Shuvalov fulfill its mandate very skillfully, went abroad under the pretext of going to the Aachen water, and returning with the princesses in Russia, the day of the engagement of the Grand Duchess Elizabeth Alexeievna was appointed to consist in her Lady-in-waiting of the Imperial Court of Russia. In this field, so Shuvalov has shown its penchant for intrigue, which antagonized the grand courtyard and was nicknamed la Grande clabaudeuse ("great zlopyhatelnitsa"). Disliking the Grand Duke, she tried hard to settle discord between the young couple, all pleasing to the Grand Duchess and her constantly pointing out the mistakes of her husband. The result of this behavior it was unanimous and strong condemnation of all others. Grand Duke Alexander Shuvalov hated, but his father Paul I of Russia made no secret of his contempt for her. According to Varvara Golovina, to strengthen its position Shuvalova was trying to flatter the prince Zubov, becoming the "main confidante of his senses.

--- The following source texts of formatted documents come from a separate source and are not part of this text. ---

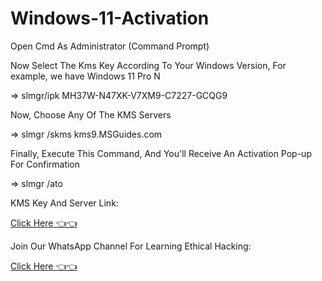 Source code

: # Windows-11-Activation

Open Cmd As Administrator (Command Prompt)

Now Select The Kms Key According To Your Windows Version, For example, we have Windows 11 Pro N

=> slmgr/ipk MH37W-N47XK-V7XM9-C7227-GCQG9

Now, Choose Any Of The KMS Servers

=> slmgr /skms kms9.MSGuides.com

Finally, Execute This Command, And You'll Receive An Activation Pop-up For Confirmation

=> slmgr /ato

KMS Key And Server Link:

[Click Here 👈👈](https://github.com/Anonymousmans/Windows-11-Activation/blob/main/Windows%20Activation.txt)

Join Our WhatsApp Channel For Learning Ethical Hacking:

[Click Here 👈👈](https://bit.ly/WhatsApp-Hacking-Channel)
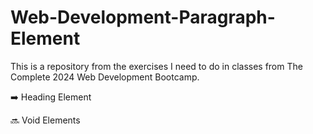 # Web-Development-Paragraph-Element


This is a repository from the exercises I need to do in classes from The Complete 2024 Web Development Bootcamp.

➡️ Heading Element

🔜 Void Elements
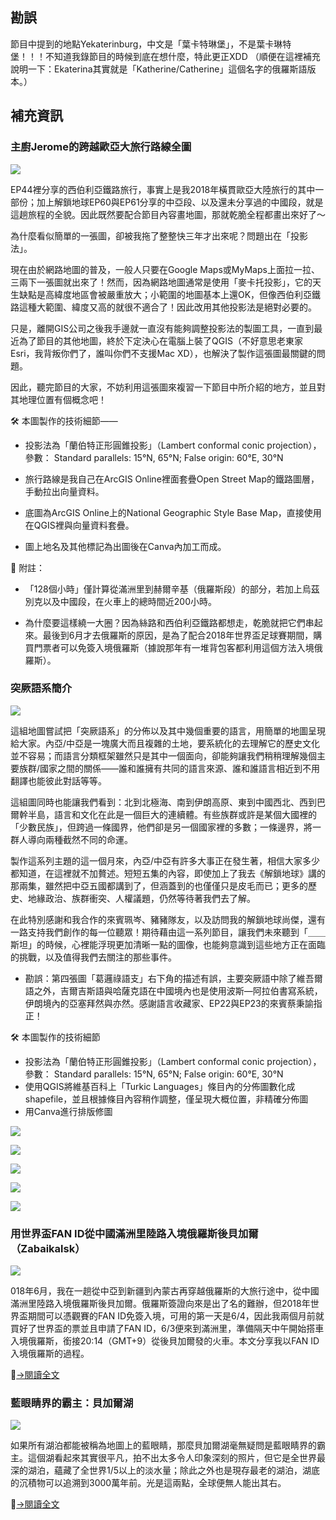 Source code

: ---
---
## 勘誤

節目中提到的地點Yekaterinburg，中文是「葉卡特琳堡」，不是葉卡琳特堡！！！不知道我錄節目的時候到底在想什麼，特此更正XDD （順便在這裡補充說明一下：Ekaterina其實就是「Katherine/Catherine」這個名字的俄羅斯語版本。）

## 補充資訊

### 主廚Jerome的跨越歐亞大旅行路線全圖

![](https://i.imgur.com/Dw6zlf9.jpg)

EP44裡分享的西伯利亞鐵路旅行，事實上是我2018年橫貫歐亞大陸旅行的其中一部份；加上解鎖地球EP60與EP61分享的中亞段、以及還未分享過的中國段，就是這趟旅程的全貌。因此既然要配合節目內容畫地圖，那就乾脆全程都畫出來好了～

為什麼看似簡單的一張圖，卻被我拖了整整快三年才出來呢？問題出在「投影法」。

現在由於網路地圖的普及，一般人只要在Google Maps或MyMaps上面拉一拉、三兩下一張圖就出來了！然而，因為網路地圖通常是使用「麥卡托投影」，它的天生缺點是高緯度地區會被嚴重放大；小範圍的地圖基本上還OK，但像西伯利亞鐵路這種大範圍、緯度又高的就很不適合了！因此改用其他投影法是絕對必要的。

只是，離開GIS公司之後我手邊就一直沒有能夠調整投影法的製圖工具，一直到最近為了節目的其他地圖，終於下定決心在電腦上裝了QGIS（不好意思老東家Esri，我背叛你們了，誰叫你們不支援Mac XD），也解決了製作這張圖最關鍵的問題。

因此，聽完節目的大家，不妨利用這張圖來複習一下節目中所介紹的地方，並且對其地理位置有個概念吧！

🛠️ 本圖製作的技術細節——

- 投影法為「蘭伯特正形圓錐投影」（Lambert conformal conic projection），參數： Standard parallels: 15°N, 65°N; False origin: 60°E, 30°N

- 旅行路線是我自己在ArcGIS Online裡面套疊Open Street Map的鐵路圖層，手動拉出向量資料。

- 底圖為ArcGIS Online上的National Geographic Style Base Map，直接使用在QGIS裡與向量資料套疊。

- 圖上地名及其他標記為出圖後在Canva內加工而成。

📓 附註：

- 「128個小時」僅計算從滿洲里到赫爾辛基（俄羅斯段）的部分，若加上烏茲別克以及中國段，在火車上的總時間近200小時。

- 為什麼要這樣繞一大圈？因為絲路和西伯利亞鐵路都想走，乾脆就把它們串起來。最後到6月才去俄羅斯的原因，是為了配合2018年世界盃足球賽期間，購買門票者可以免簽入境俄羅斯（據說那年有一堆背包客都利用這個方法入境俄羅斯）。

### 突厥語系簡介

![](https://i.imgur.com/ShhfCxq.jpg)

這組地圖嘗試把「突厥語系」的分佈以及其中幾個重要的語言，用簡單的地圖呈現給大家。內亞/中亞是一塊廣大而且複雜的土地，要系統化的去理解它的歷史文化並不容易；而語言分類框架雖然只是其中一個面向，卻能夠讓我們稍稍理解幾個主要族群/國家之間的關係——誰和誰擁有共同的語言來源、誰和誰語言相近到不用翻譯也能彼此對話等等。

這組圖同時也能讓我們看到：北到北極海、南到伊朗高原、東到中國西北、西到巴爾幹半島，語言和文化在此是一個巨大的連續體。有些族群或許是某個大國裡的「少數民族」，但跨過一條國界，他們卻是另一個國家裡的多數；一條邊界，將一群人導向兩種截然不同的命運。

製作這系列主題的這一個月來，內亞/中亞有許多大事正在發生著，相信大家多少都知道，在這裡就不加贅述。短短五集的內容，即使加上了我去《解鎖地球》講的那兩集，雖然把中亞五國都講到了，但涵蓋到的也僅僅只是皮毛而已；更多的歷史、地緣政治、族群衝突、人權議題，仍然等待著我們去了解。

在此特別感謝和我合作的來賓珮岑、豬豬隊友，以及訪問我的解鎖地球尚傑，還有一路支持我們創作的每一位聽眾！期待藉由這一系列節目，讓我們未來聽到「＿＿斯坦」的時候，心裡能浮現更加清晰一點的圖像，也能夠意識到這些地方正在面臨的挑戰，以及值得我們去關注的那些事件。

* 勘誤：第四張圖「葛邏祿語支」右下角的描述有誤，主要突厥語中除了維吾爾語之外，吉爾吉斯語與哈薩克語在中國境內也是使用波斯—阿拉伯書寫系統，伊朗境內的亞塞拜然與亦然。感謝語言收藏家、EP22與EP23的來賓蔡秉諭指正！

🛠️ 本圖製作的技術細節

- 投影法為「蘭伯特正形圓錐投影」（Lambert conformal conic projection），參數： Standard parallels: 15°N, 65°N; False origin: 60°E, 30°N
- 使用QGIS將維基百科上「Turkic Languages」條目內的分佈圖數化成shapefile，並且根據條目內容稍作調整，僅呈現大概位置，非精確分佈圖
- 用Canva進行排版修圖

![](https://i.imgur.com/MvsxLTb.jpg)

![](https://i.imgur.com/dnbKWi1.jpg)

![](https://i.imgur.com/2G74bML.jpg)

![](https://i.imgur.com/DjKkINb.jpg)

![](https://i.imgur.com/rA6jBzD.jpg)

### 用世界盃FAN ID從中國滿洲里陸路入境俄羅斯後貝加爾（Zabaikalsk）

![](https://lifetimesojournertravel.files.wordpress.com/2018/06/2ef68-img_20180604_194329.jpg)

018年6月，我在一趟從中亞到新疆到內蒙古再穿越俄羅斯的大旅行途中，從中國滿洲里陸路入境俄羅斯後貝加爾。俄羅斯簽證向來是出了名的難辦，但2018年世界盃期間可以憑觀賽的FAN ID免簽入境，可用的第一天是6/4，因此我兩個月前就買好了世界盃的票並且申請了FAN ID，6/3便來到滿洲里，準備隔天中午開始搭車入境俄羅斯，銜接20:14（GMT+9）從後貝加爾發的火車。本文分享我以FAN ID入境俄羅斯的過程。

[→閱讀全文](/2018/06/08/china-to-russia)

### 藍眼睛界的霸主：貝加爾湖

![](https://lifetimesojournertravel.files.wordpress.com/2018/06/b160c-img_6214.jpg)

如果所有湖泊都能被稱為地圖上的藍眼睛，那麼貝加爾湖毫無疑問是藍眼睛界的霸主。這個湖看起來其實很平凡，拍不出太多令人印象深刻的照片，但它是全世界最深的湖泊，蘊藏了全世界1/5以上的淡水量；除此之外也是現存最老的湖泊，湖底的沉積物可以追溯到3000萬年前。光是這兩點，全球便無人能出其右。

[→閱讀全文](/2018/06/09/lake-baikal)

On his accession to the throne of Emperor Paul eliminated her from the post of the lady-in-waiting, but on the day of the coronation in 1797 gave to her the Order of Saint Catherine the second degree and two years only made the tape. Soon after that she was allowed to go abroad.

==Conversion to Roman Catholicism==

In 1807, Catherine and her daughter Alexandra, supported by the House of Dietrichstein, converted themselves to Roman Catholicism from Russian Orthodoxy. She resided in Rome in the palace on the Via della Scrofa, which the Romans called the Palazzo Golitsyn.

==Death==

Catherine Shuvalova died on 13 October 1817. Her body was transported to Saint Petersburg and was buried in the Alexander Nevsky Lavra.

==Children==

Praskovya Andreevna (1767-1828), writer, was married to Mikhail Andreyevich Galitzine (1765-1812).

Peter (1771-1808), Adjutant General of the Emperor Paul I. He was married to Princess Sophia Scherbatova (1776-1849), had two daughters and two sons, their grandsons Peter and Paul A. Shuvalov.

Alexandra Andreevna (1775-1847), was married since 1797 to Prince Franz Joseph von Dietrichstein (1767-1854).

Paul (1776-1823), Adjutant General of the Emperor Alexander I. He was married from 1815 to Princess Varvara Petrovna Shakhovskoy (1796-1870), had two sons.

==Sources==
- Fyodor Rostopchin wrote in 1793: "The Countess Shuvalov woman extremely cunning, loyal gossip, coquetry and unabashed in his speeches. Instead of correcting and teaching the Grand Duke with gentleness, she puts on the kind of all its flaws and has made that the Grand Duke and Grand Duchess young hated her. " See: Letter to C. F. Rostopchina Vorontsov / Archive Vorontsov. - T. 8. - M., 1876. - P. 75.
- V. Golovin memories. - Moscow: Zakharov, 2006. - 350 p. ISBN 5-8159-0639-5.